## Problem to solve
Using the listing that follows, filter out every line lacking the string "ploke" and return the rest.

"""

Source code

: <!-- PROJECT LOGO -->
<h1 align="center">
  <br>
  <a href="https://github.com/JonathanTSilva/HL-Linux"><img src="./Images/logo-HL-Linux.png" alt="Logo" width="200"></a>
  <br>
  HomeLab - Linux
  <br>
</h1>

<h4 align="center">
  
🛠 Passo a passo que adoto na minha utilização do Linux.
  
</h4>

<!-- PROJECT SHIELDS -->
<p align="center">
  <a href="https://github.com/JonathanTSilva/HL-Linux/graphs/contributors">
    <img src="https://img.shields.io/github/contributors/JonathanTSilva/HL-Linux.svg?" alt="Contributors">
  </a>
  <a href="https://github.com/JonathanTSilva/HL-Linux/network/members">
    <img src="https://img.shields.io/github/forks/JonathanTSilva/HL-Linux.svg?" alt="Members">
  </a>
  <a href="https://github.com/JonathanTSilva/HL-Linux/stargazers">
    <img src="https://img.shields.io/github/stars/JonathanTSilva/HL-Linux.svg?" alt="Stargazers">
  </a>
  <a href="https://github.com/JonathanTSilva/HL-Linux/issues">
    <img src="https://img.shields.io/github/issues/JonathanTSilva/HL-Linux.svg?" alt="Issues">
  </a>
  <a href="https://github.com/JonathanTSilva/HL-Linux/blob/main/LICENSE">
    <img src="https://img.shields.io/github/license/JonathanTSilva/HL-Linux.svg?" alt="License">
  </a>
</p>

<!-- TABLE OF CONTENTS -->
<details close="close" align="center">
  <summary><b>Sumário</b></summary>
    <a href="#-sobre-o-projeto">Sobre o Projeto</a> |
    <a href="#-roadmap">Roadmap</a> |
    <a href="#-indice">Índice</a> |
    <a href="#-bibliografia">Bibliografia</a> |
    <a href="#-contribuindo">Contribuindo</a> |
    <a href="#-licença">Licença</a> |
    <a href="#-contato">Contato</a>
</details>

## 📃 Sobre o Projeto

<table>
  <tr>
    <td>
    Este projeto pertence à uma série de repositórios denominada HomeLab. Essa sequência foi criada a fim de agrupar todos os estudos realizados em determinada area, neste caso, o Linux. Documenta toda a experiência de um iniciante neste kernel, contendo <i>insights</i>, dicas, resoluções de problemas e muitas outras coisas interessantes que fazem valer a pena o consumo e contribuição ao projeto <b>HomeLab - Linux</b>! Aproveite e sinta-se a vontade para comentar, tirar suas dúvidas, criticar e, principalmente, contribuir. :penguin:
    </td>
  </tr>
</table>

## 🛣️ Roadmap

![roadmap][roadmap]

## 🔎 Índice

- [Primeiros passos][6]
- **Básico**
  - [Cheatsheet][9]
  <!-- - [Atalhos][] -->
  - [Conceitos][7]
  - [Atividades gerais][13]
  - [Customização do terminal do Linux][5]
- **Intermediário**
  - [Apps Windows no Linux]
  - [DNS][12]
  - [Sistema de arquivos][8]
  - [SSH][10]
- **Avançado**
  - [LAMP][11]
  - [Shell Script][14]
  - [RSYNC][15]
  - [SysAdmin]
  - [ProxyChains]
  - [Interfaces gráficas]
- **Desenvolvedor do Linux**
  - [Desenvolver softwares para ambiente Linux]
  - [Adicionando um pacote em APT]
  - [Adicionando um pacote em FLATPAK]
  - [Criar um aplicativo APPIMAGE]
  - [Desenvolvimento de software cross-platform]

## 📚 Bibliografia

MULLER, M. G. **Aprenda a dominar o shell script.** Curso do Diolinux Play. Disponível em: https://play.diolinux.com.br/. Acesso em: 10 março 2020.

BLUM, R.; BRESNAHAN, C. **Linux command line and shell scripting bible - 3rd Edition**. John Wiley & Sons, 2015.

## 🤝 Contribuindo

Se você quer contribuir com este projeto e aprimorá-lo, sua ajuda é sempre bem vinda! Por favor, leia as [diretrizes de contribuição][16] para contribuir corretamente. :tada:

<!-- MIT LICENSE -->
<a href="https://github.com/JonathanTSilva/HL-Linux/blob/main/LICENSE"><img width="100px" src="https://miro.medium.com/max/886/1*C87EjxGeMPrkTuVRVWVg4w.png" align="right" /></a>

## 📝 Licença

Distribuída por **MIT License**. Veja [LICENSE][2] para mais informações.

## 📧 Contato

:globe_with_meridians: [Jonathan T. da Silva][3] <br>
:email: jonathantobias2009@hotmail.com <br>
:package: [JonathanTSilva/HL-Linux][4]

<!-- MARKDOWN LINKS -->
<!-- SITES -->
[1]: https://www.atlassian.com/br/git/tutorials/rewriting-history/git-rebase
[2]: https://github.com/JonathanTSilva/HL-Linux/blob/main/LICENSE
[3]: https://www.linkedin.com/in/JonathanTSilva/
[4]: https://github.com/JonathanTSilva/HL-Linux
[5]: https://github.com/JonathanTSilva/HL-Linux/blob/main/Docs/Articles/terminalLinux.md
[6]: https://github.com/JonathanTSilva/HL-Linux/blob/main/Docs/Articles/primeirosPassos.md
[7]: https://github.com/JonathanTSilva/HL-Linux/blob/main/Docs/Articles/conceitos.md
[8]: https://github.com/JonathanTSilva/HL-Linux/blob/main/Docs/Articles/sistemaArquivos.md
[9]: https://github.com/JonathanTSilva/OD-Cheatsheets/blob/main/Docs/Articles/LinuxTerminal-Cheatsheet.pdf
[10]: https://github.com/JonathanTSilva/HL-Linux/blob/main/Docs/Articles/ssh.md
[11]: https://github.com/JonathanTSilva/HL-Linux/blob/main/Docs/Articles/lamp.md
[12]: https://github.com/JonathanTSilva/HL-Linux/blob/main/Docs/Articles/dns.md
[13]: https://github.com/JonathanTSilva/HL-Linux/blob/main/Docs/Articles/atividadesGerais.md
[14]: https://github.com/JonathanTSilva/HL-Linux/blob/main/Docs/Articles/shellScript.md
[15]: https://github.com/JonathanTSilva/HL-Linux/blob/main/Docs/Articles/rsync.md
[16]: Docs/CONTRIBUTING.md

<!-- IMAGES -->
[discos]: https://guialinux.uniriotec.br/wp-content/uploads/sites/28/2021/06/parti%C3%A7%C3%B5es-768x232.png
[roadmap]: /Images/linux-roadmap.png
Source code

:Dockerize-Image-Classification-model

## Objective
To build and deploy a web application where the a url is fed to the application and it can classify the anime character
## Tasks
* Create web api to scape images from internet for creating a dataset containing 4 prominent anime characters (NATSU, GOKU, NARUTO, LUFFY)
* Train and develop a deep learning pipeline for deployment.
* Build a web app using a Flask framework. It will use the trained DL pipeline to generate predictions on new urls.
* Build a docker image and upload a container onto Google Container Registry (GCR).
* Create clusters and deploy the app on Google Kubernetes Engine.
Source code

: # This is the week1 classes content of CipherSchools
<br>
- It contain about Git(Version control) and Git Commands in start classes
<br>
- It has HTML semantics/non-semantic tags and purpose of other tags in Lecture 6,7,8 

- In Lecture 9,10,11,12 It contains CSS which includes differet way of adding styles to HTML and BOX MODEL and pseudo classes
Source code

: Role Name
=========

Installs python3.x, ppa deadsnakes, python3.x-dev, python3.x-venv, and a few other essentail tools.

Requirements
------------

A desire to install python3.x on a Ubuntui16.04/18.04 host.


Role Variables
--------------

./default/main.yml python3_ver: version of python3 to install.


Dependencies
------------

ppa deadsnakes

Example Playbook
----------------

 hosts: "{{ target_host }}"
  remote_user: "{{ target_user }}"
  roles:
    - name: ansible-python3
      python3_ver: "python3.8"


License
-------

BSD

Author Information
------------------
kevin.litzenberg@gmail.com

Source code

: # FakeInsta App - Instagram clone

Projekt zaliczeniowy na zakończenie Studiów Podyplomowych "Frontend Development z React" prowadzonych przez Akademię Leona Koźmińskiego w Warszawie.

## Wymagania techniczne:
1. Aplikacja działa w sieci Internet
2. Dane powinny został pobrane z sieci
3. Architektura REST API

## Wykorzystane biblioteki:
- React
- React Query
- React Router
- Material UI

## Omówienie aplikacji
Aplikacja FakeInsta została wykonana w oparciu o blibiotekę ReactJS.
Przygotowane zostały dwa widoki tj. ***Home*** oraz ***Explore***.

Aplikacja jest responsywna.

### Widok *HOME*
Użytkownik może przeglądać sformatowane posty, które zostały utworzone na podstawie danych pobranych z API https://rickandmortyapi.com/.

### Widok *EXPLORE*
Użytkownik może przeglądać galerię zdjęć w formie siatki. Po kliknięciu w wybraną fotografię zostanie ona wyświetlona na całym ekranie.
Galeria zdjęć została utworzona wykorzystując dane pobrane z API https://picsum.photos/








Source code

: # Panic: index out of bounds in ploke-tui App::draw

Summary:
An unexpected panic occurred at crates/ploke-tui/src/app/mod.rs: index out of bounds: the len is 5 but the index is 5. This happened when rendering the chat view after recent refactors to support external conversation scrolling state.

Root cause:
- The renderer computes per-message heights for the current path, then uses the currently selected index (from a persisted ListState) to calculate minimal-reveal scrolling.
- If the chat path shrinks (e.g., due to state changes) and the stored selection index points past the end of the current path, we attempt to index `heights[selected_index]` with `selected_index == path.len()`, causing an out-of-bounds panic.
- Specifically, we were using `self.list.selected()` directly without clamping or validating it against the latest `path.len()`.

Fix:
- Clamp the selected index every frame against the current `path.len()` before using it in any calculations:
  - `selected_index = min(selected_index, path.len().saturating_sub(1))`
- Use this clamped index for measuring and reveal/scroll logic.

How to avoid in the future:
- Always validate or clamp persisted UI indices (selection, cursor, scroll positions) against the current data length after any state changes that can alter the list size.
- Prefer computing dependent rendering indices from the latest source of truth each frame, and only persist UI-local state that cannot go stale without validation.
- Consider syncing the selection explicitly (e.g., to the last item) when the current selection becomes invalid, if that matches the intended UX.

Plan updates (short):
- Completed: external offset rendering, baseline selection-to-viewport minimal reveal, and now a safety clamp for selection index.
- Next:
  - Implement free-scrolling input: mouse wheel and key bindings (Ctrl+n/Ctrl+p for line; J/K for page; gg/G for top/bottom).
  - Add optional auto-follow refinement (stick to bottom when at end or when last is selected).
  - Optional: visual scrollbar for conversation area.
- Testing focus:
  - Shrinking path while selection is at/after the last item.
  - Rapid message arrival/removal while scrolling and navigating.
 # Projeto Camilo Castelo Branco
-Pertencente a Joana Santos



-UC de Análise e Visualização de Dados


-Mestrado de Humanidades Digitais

"""

## Result of this exercise
: # Panic: index out of bounds in ploke-tui App::draw
An unexpected panic occurred at crates/ploke-tui/src/app/mod.rs: index out of bounds: the len is 5 but the index is 5. This happened when rendering the chat view after recent refactors to support external conversation scrolling state.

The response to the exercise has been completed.